A CRITICAL EXAMINATION


    Through the influence of Count Tischendorf, B.F. Westcott, F.J.A. Hort, and others the Alexandrian text now enjoys wide acceptance. However, that acceptance rests on a number of highly questionable assumptions.

    For example: In the absence of early Byzantine manuscripts, it was simply assumed that the longer Byzantine readings were inserted into the text at a later date. Nevertheless, that assumption flies in the face of the evidence, for less than ten percent of those “longer Byzantine readings” can actually be characterized as late. However, whenever one of the early Christian writers quotes a Byzantine reading, advocates of the Alexandrian text simply assume (without evidence) that the writer added words to the text, and that some scribe later added those words to the Bible. Nevertheless, since there is not one concrete example of that ever happening, that assumption is mythology, not science.

    Another myth consists of the claim that once those “longer readings” had been added to various Bible manuscripts, those manuscripts were gathered together and edited to produce the Byzantine text. Not only is there not one scrap of evidence that such editing ever took place, but difficulties in travel and communication would have made such a project impossible to carry out without being noticed by history. Not only did the members of one eastern congregation nearly riot when a reader replaced the word “gourd” (in the story of Jonah) with “fig tree,” but we have a record of that controversy, and any attempt to edit the Bible would have generated far more controversy.

    A third assumption claims that addition to the text was more likely to take place than omission. However, that claim assumes that copyists had no qualms about adding to the text, and that is simply not true. The same scribes that were trained to avoid omission were also trained to avoid addition. Furthermore, it is anti-intellectual to assert that the longer readings were added to the Byzantine text, when that is simply assumed to be true without any concrete evidence.

A LOOK AT THE RECEPTUS


    Although the name “Textus Receptus” was not coined until the middle of the seventeenth century, that name came to represent the Greek text used by Martin Luther, William Tyndale, and other Reformation-era translators. That text is essentially a Byzantine text, even though there are a few places where it differs from other Byzantine manuscripts.

    One widely publicized difference stems from the fact that when Erasmus published his first edition of the Greek New Testament (1516), he wound up translating the last six verses of Revelation into Greek, because none of his Greek manuscripts contained those verses.

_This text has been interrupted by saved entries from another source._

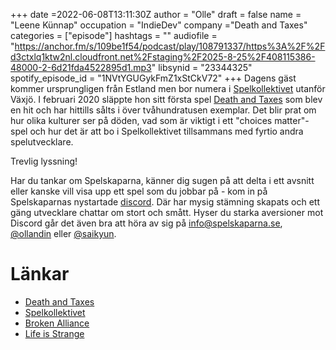 +++
date =2022-06-08T13:11:30Z
author = "Olle"
draft = false
name = "Leene Künnap"
occupation = "IndieDev"
company ="Death and Taxes"
categories = ["episode"]
hashtags = ""
audiofile = "https://anchor.fm/s/109be1f54/podcast/play/108791337/https%3A%2F%2Fd3ctxlq1ktw2nl.cloudfront.net%2Fstaging%2F2025-8-25%2F408115386-48000-2-6d21fda4522895d1.mp3"
libsynid = "23344325"
spotify_episode_id = "1NVtYGUGykFmZ1xStCkV72"
+++
Dagens gäst kommer ursprungligen från Estland men bor numera i [Spelkollektivet](https://www.spelkollektivet.com/) utanför Växjö. I februari 2020 släppte hon sitt första spel [Death and Taxes](https://store.steampowered.com/app/1166290/Death_and_Taxes/) som blev en hit och har hittills sålts i över tvåhundratusen exemplar. Det blir prat om hur olika kulturer ser på döden, vad som är viktigt i ett "choices matter"-spel och hur det är att bo i Spelkollektivet tillsammans med fyrtio andra spelutvecklare.


Trevlig lyssning!

Har du tankar om Spelskaparna, känner dig sugen på att delta i ett avsnitt eller kanske vill visa upp ett spel som du jobbar på - kom in på Spelskaparnas nystartade [discord](https://discord.gg/hBHEXss). Där har mysig stämning skapats och ett gäng utvecklare chattar om stort och smått. Hyser du starka aversioner mot Discord går det även bra att höra av sig på info@spelskaparna.se, [@ollandin](https://twitter.com/ollelandin) eller [@saikyun](https://twitter.com/Saikyun).

# Länkar
* [Death and Taxes](https://store.steampowered.com/app/1166290/Death_and_Taxes/)
* [Spelkollektivet](https://www.spelkollektivet.com/)
* [Broken Alliance](https://store.steampowered.com/app/1704180/Broken_Alliance/)
* [Life is Strange](https://www.youtube.com/watch?v=AURVxvIZrmU&ab_channel=GameSpot)
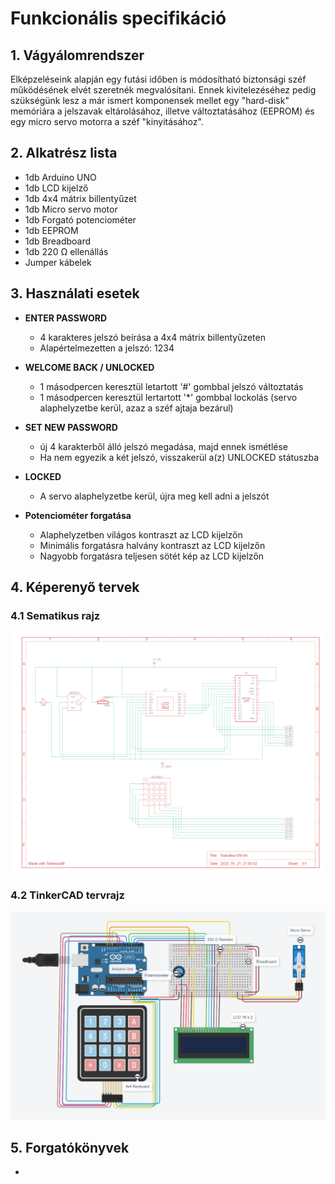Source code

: # Funkcionális specifikáció

## 1. Vágyálomrendszer
Elképzeléseink alapján egy futási időben is módosítható biztonsági széf működésének elvét szeretnék megvalósítani. Ennek kivitelezéséhez pedig szükségünk lesz a már ismert komponensek mellet egy "hard-disk" memóriára a jelszavak eltárolásához, illetve változtatásához (EEPROM) és egy micro servo motorra a széf "kinyitásához".


## 2. Alkatrész lista
- 1db Arduino UNO
- 1db LCD kijelző
- 1db 4x4 mátrix billentyűzet
- 1db Micro servo motor
- 1db Forgató potenciométer
- 1db EEPROM
- 1db Breadboard
- 1db 220 Ω ellenállás
- Jumper kábelek


## 3. Használati esetek
- **ENTER PASSWORD**
  - 4 karakteres jelszó beírása a 4x4 mátrix billentyűzeten
  - Alapértelmezetten a jelszó: 1234

- **WELCOME BACK / UNLOCKED**
  - 1 másodpercen keresztül letartott '#' gombbal jelszó változtatás
  - 1 másodpercen keresztül lertartott '*' gombbal lockolás (servo alaphelyzetbe kerül, azaz a széf ajtaja bezárul)

- **SET NEW PASSWORD**
  - új 4 karakterből álló jelszó megadása, majd ennek ismétlése
  - Ha nem egyezik a két jelszó, visszakerül a(z) UNLOCKED státuszba

- **LOCKED**
  - A servo alaphelyzetbe kerül, újra meg kell adni a jelszót

- **Potenciométer forgatása**
  - Alaphelyzetben világos kontraszt az LCD kijelzőn
  - Minimális forgatásra halvány kontraszt az LCD kijelzőn
  - Nagyobb forgatásra teljesen sötét kép az LCD kijelzőn


## 4. Képerenyő tervek
### 4.1 Sematikus rajz
![Sematikus rajz](img/Sematikus_rajz.png)

### 4.2 TinkerCAD tervrajz
![TinkerCAD tervrajz](img/TinkerCAD_tervrajz.png)


## 5. Forgatókönyvek
-
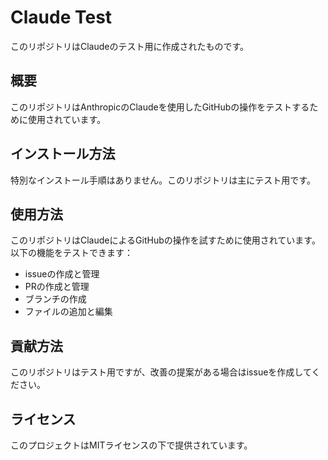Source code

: # Claude Test

このリポジトリはClaudeのテスト用に作成されたものです。

## 概要

このリポジトリはAnthropicのClaudeを使用したGitHubの操作をテストするために使用されています。

## インストール方法

特別なインストール手順はありません。このリポジトリは主にテスト用です。

## 使用方法

このリポジトリはClaudeによるGitHubの操作を試すために使用されています。
以下の機能をテストできます：
- issueの作成と管理
- PRの作成と管理
- ブランチの作成
- ファイルの追加と編集

## 貢献方法

このリポジトリはテスト用ですが、改善の提案がある場合はissueを作成してください。

## ライセンス

このプロジェクトはMITライセンスの下で提供されています。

Nevertheless, because subsequent editions of the Receptus corrected that mistake, those who talk about it as if it were a distinctive characteristic of the Textus Receptus are not being honest.

    Another reading peculiar to Receptus consists of the words, “And he trembling and astonished said, Lord, what wilt thou have me to do?”(Acts 9:6). Although those words do not appear in most Greek texts, because Paul’s question is repeated in Acts 22:10, we know that Paul actually asked it, and that God wanted it in the Bible. Furthermore, the fact that the phrase in question was included in the Latin Bible implies that that some Greek manuscript contained it. Therefore, without knowing the facts it would be wrong for us to simply assume that those words were not in the original, or remove them from the Bible.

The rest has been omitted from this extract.